• The Truth is Here, Legacy Art Gallery, 630 Yates St., 250-721-6562, legacy.uvic.ca, open Wednesday to Saturday, 10 a.m. to 4 p.m.
The Truth is Here: Creativity and Resilience in Children’s Art from Indian Residential and Day Schools — that’s a long title for a complex and profoundly interesting installation at the University of Victoria’s downtown Legacy Gallery.
This children’s art is “a record of their creativity and resilience through what was all too often a daily struggle to survive,” according to curator Andrea Walsh. Each of the many sections of the exhibition tells the story of a community reconnecting with this art.
During the dark days in our province’s history, Indigenous children were taken from their parents and sent to residential schools, to be forcibly assimilated and become “proper” citizens of the colonial power. The last residential school closed in 1996, and by that time, more than 150,000 children had been uprooted and given into the care of government- and church-appointed teachers.
“The paintings by the children, and the often surprising stories they tell, compel us to keep witnessing the effects on their young lives, and not to do it from the safety of numbers and statistics taken off a website,” Walsh told me. “We open ourselves to a different knowledge when we stand and look at their art.”
In a few schools, art materials were provided, and in rare instances the youngsters took the opportunity to express how they felt. Almost miraculously, some of their creations were preserved and later discovered.
In her 17 years of engagement with art from the residential schools and day schools, Walsh has seen how this art “allows us to honour individual children, where names were lost and numbers were ascribed.”

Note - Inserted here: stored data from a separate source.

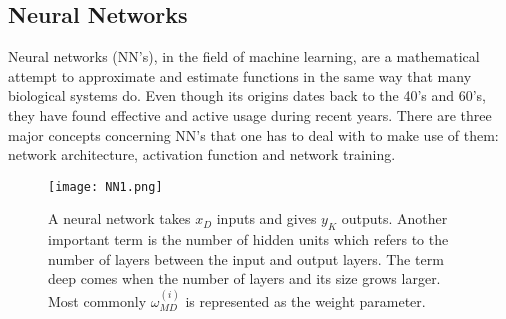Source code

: \subsection{Neural Networks} \label{sec:NNs}
Neural networks (NN's), in the field of machine learning, are a mathematical attempt to approximate and estimate functions in the same way that many biological systems do. Even though its origins dates back to the 40's and 60's, they have found effective and active usage during recent years. There are three major concepts concerning NN's that one has to deal with to make use of them:  network architecture, activation function and network training.
\begin{figure}[tb] 
\centering 
\texttt{[image: NN1.png]} 
\caption[Neural network example architecture]{A neural network takes $x_D$ inputs and gives $y_K$ outputs. Another important term is the number of hidden units which refers to the number of layers between the input and output layers. The term deep comes when the number of layers and its size grows larger. Most commonly $\omega_{MD}^{(i)}$ is represented as the weight parameter.}
\label{fig:NNim1} 
\end{figure} 
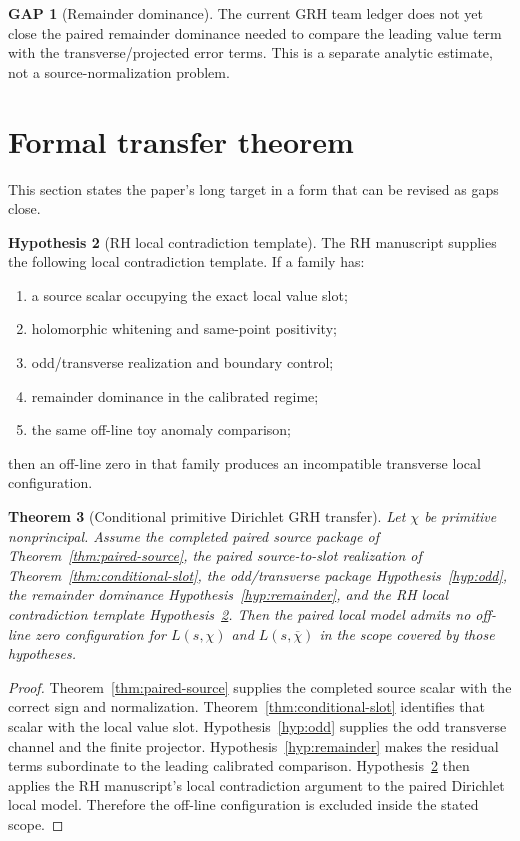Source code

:\documentclass[11pt,a4paper]{amsart}
\theoremstyle{plain}
\newtheorem{theorem}{Theorem}[section]
\theoremstyle{definition}
\newtheorem{hypothesis}[theorem]{Hypothesis}
\newtheorem{gap}[theorem]{GAP}
\begin{document}
\begin{gap}[Remainder dominance]
\label{gap:remainder}
The current GRH team ledger does not yet close the paired remainder dominance
needed to compare the leading value term with the transverse/projected error
terms.  This is a separate analytic estimate, not a source-normalization
problem.
\end{gap}

\section{Formal transfer theorem}
\label{sec:transfer}

This section states the paper's long target in a form that can be revised as
gaps close.

\begin{hypothesis}[RH local contradiction template]
\label{hyp:rh-template}
The RH manuscript supplies the following local contradiction template.  If a
family has:
\begin{enumerate}
\item a source scalar occupying the exact local value slot;
\item holomorphic whitening and same-point positivity;
\item odd/transverse realization and boundary control;
\item remainder dominance in the calibrated regime;
\item the same off-line toy anomaly comparison;
\end{enumerate}
then an off-line zero in that family produces an incompatible transverse local
configuration.
\end{hypothesis}

\begin{theorem}[Conditional primitive Dirichlet GRH transfer]
\label{thm:conditional-grh}
Let \(\chi\) be primitive nonprincipal.  Assume the completed paired source
package of Theorem~\ref{thm:paired-source}, the paired source-to-slot
realization of Theorem~\ref{thm:conditional-slot}, the odd/transverse package
Hypothesis~\ref{hyp:odd}, the remainder dominance
Hypothesis~\ref{hyp:remainder}, and the RH local contradiction template
Hypothesis~\ref{hyp:rh-template}.  Then the paired local model admits no
off-line zero configuration for \(L(s,\chi)\) and \(L(s,\overline\chi)\) in the
scope covered by those hypotheses.
\end{theorem}

\begin{proof}
Theorem~\ref{thm:paired-source} supplies the completed source scalar with the
correct sign and normalization.  Theorem~\ref{thm:conditional-slot} identifies
that scalar with the local value slot.  Hypothesis~\ref{hyp:odd} supplies the
odd transverse channel and the finite projector.  Hypothesis~\ref{hyp:remainder}
makes the residual terms subordinate to the leading calibrated comparison.
Hypothesis~\ref{hyp:rh-template} then applies the RH manuscript's local
contradiction argument to the paired Dirichlet local model.  Therefore the
off-line configuration is excluded inside the stated scope.
\end{proof}
\end{document}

People who were forgotten have now been found through their paintings. “That’s my auntie, that’s my grandmother. I didn’t know that about her,” relatives from the present generations exclaim, and reconnections happen.
A child’s painting of an empty beach or a girl looking out a window can tell us about the “assimilation” experience.
“It’s not just through statistics, or the important work of the Truth and Reconciliation Commission, or the necessary and critical harsh look at colonial records,” Walsh told me.
“The beautiful moments of ‘aha’ can come through the simple pressure of a brush stroke or the choice of a colour.”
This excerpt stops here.